Add the raw data statistics for all published studies #188

sbesson · 2023-11-22T10:35:31Z

As discused last Monday at the IDR weekly meeting, with the ongoing migration of the public downloadable data to https://ftp.ebi.ac.uk/pub/databases/IDR/ it is useful for end-users to know the amount of data for each study.

This PR uses the statistic that came out of the transfer command to capture the number of files and the total size in bytes for each top-level study.
The last column attempts to normalize the size in TB but arguably this can be recomputed from the third column so leaving it up to the reviewers to decide whether this is useful.

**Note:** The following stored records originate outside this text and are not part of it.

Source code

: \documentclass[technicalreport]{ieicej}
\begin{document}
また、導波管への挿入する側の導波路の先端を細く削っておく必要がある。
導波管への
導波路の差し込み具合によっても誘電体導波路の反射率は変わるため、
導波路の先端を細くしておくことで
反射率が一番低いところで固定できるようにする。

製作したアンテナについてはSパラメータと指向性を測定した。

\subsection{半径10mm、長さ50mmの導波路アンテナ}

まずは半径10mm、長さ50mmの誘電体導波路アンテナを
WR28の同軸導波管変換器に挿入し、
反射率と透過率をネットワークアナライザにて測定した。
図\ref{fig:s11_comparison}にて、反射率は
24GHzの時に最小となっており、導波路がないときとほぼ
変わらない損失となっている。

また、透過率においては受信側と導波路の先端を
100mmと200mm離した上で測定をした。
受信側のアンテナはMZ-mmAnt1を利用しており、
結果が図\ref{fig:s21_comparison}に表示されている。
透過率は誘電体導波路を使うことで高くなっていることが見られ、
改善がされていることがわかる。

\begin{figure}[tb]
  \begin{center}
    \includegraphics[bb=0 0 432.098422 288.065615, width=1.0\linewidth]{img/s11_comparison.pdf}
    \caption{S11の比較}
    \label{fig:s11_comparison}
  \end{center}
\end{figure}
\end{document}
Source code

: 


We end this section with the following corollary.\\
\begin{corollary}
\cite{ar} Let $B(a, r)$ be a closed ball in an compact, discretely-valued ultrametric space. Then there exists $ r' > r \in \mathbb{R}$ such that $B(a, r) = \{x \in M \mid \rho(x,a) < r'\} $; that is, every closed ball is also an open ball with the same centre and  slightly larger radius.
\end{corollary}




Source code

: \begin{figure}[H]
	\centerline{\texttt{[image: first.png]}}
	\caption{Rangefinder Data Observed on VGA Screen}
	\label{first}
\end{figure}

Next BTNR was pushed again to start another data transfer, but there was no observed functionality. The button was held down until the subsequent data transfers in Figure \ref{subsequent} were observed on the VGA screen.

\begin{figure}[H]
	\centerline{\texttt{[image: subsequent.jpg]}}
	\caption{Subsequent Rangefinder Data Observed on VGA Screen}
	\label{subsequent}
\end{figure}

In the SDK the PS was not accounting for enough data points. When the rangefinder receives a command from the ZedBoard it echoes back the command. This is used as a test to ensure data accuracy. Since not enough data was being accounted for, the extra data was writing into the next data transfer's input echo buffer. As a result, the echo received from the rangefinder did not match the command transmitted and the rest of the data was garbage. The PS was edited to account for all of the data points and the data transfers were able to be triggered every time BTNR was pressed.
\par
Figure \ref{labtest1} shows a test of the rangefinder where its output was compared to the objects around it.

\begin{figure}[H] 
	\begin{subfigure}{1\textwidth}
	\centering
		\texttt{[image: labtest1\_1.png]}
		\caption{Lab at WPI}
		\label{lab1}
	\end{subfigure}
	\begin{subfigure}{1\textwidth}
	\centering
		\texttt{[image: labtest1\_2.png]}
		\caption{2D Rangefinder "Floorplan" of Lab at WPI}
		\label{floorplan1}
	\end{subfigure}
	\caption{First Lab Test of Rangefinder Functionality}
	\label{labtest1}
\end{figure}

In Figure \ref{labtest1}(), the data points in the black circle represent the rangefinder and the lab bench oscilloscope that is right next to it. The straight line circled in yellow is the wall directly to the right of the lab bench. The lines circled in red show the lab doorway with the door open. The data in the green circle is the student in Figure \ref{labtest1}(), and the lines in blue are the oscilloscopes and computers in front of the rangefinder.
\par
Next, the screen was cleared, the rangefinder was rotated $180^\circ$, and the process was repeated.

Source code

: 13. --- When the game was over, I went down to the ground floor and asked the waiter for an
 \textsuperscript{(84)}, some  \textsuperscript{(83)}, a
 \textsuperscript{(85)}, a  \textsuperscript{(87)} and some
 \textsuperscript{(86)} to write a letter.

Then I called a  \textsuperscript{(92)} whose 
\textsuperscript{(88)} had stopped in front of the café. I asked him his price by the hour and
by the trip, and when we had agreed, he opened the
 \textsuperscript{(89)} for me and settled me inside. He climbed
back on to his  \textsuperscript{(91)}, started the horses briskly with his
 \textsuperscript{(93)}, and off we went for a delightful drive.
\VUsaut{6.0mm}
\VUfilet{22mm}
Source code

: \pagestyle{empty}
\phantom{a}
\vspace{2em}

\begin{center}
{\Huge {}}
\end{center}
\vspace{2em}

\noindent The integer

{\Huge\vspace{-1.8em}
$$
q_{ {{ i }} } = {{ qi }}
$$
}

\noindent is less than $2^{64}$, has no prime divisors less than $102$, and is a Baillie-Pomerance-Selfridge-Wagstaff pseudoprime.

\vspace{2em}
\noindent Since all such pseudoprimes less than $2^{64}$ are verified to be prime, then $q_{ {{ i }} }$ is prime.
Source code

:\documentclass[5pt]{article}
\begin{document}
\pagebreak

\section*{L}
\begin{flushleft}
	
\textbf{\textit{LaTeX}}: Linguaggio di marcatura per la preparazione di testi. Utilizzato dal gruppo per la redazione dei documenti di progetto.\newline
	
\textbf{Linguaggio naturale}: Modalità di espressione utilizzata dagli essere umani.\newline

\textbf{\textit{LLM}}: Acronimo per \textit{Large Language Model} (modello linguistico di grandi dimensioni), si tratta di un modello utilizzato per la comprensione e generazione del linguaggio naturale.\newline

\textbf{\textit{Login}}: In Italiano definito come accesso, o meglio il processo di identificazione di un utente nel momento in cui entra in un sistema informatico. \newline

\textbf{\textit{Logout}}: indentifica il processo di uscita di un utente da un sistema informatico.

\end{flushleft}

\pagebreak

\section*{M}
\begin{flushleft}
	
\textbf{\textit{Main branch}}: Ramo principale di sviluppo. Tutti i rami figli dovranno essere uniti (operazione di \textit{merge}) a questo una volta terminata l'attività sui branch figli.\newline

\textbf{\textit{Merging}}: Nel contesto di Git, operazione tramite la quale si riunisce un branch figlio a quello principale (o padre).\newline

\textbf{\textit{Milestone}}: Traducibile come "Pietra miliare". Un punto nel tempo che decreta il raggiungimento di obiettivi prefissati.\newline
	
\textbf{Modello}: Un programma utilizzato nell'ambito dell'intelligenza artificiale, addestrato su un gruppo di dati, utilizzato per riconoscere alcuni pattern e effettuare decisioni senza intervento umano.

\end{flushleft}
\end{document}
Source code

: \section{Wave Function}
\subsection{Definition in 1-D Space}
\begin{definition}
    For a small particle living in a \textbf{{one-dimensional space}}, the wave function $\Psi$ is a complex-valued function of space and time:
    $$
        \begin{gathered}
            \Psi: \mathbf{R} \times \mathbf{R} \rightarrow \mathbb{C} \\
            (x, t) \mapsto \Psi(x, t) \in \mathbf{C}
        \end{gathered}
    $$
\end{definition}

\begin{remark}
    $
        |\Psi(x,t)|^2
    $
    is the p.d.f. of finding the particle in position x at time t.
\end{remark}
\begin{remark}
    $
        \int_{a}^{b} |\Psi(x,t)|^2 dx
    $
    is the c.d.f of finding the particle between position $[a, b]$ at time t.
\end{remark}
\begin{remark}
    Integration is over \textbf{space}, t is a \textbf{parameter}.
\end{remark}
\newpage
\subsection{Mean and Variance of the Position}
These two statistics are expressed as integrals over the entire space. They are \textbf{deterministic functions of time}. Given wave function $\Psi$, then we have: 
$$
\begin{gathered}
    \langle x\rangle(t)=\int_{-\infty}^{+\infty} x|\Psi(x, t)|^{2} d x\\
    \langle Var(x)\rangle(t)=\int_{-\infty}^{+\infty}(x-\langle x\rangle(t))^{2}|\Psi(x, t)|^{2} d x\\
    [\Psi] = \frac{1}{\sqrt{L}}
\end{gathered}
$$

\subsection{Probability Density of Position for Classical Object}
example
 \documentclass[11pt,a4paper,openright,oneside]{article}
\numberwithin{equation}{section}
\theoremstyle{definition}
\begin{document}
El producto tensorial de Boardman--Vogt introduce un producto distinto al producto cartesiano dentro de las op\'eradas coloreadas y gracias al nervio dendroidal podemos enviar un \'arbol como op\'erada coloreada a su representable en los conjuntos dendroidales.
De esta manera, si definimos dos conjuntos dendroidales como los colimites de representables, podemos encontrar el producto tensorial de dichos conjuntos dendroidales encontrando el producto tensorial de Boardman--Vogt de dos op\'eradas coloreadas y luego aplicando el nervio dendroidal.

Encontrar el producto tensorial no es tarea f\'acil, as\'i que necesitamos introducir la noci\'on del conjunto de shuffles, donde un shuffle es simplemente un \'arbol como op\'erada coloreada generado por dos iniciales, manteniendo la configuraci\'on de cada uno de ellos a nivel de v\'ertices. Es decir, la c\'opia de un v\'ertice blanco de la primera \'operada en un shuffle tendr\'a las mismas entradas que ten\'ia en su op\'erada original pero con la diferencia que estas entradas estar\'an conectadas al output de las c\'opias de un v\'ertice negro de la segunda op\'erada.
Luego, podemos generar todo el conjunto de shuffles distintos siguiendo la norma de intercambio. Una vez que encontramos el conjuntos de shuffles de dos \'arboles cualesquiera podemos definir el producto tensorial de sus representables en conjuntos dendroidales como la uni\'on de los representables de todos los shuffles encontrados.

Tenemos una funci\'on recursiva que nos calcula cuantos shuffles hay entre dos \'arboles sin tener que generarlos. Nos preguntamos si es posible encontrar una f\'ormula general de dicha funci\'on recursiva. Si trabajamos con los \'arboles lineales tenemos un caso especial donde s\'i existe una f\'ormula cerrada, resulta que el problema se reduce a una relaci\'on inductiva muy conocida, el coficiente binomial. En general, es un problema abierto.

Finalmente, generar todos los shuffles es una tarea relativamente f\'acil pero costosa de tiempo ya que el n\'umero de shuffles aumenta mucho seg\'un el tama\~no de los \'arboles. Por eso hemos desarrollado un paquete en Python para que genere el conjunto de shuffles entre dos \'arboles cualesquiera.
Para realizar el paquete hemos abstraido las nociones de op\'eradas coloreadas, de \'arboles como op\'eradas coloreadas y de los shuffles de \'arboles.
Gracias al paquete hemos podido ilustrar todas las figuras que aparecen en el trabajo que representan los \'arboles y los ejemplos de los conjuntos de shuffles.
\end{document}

Includes the number of files as well as the total size in bytes

sbesson · 2023-11-22T10:36:51Z

Note the current state of this PR omits the data for HPA as I am still transferring the last few folders but I will update it as soon as I have the final figures for the current data.
Excluding HPA, the volume of data available for download is ~40M files for ~260TB of data

joshmoore · 2023-11-23T09:32:23Z

This looks straight forward but I imagine quite useful. (The idea that you just append the first column to https://ftp.ebi.ac.uk/pub/databases/IDR/ is lovely 🎉) Probably the only question is whether or not keeping this up-to-date is too onerous.

will-moore · 2023-11-23T09:46:19Z

This looks similar to the file we're using for stats on the IDR home page:
https://raw.githubusercontent.com/IDR/idr.openmicroscopy.org/master/_data/studies.tsv
I haven't compared the numbers, but we'd expect them to be the same, right? Do we need both?
How will this rawdata.tsv be "viewable" on the website?

sbesson · 2023-11-23T10:03:25Z

Probably the only question is whether or not keeping this up-to-date is too onerous.

With the current transfer script, the reported numbers are actually generated in the log e.g.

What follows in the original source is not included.